- Saved data entries:
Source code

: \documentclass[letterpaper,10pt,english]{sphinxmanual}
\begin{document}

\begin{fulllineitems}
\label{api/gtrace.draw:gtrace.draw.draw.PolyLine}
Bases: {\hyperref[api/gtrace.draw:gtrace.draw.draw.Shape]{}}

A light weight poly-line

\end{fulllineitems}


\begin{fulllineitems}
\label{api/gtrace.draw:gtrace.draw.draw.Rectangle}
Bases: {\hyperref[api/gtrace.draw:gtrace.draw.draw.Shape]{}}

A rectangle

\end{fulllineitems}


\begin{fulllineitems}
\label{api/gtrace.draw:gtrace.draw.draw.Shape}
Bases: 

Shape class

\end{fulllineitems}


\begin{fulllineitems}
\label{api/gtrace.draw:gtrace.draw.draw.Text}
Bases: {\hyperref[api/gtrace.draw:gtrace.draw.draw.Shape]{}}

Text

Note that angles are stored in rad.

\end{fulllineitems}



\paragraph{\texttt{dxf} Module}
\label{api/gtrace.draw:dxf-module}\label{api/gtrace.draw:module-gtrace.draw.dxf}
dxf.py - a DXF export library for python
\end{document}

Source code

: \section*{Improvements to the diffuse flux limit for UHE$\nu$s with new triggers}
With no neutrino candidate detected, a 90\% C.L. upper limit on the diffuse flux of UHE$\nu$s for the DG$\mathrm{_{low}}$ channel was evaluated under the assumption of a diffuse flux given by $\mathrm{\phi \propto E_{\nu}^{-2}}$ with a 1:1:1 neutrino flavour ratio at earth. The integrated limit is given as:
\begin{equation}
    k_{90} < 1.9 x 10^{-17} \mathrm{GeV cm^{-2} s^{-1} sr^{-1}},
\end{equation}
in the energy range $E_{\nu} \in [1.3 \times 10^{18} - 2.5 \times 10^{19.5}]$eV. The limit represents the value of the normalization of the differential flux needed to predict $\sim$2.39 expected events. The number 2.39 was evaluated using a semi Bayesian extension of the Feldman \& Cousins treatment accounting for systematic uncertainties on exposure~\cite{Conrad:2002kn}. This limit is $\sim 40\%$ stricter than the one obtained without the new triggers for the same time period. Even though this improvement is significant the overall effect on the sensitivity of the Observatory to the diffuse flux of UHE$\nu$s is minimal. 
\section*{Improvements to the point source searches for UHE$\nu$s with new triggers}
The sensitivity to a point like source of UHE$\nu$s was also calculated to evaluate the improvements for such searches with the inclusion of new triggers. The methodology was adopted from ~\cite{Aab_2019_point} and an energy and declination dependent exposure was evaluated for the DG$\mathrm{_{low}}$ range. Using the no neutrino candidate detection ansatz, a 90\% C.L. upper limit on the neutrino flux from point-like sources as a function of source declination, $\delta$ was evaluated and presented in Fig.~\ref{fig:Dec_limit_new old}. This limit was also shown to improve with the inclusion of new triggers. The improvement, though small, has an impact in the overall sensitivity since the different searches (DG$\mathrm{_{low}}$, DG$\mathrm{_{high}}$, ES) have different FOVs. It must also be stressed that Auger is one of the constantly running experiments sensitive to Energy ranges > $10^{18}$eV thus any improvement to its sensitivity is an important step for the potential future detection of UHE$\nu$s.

- AIM OF THE EXERCISE: Filter these records, keeping every line where the word "label" occurs.

- ANSWER SECTION:
\label{api/gtrace.draw:gtrace.draw.draw.PolyLine}
\label{api/gtrace.draw:gtrace.draw.draw.Rectangle}
\label{api/gtrace.draw:gtrace.draw.draw.Shape}
\label{api/gtrace.draw:gtrace.draw.draw.Text}
\label{api/gtrace.draw:dxf-module}\label{api/gtrace.draw:module-gtrace.draw.dxf}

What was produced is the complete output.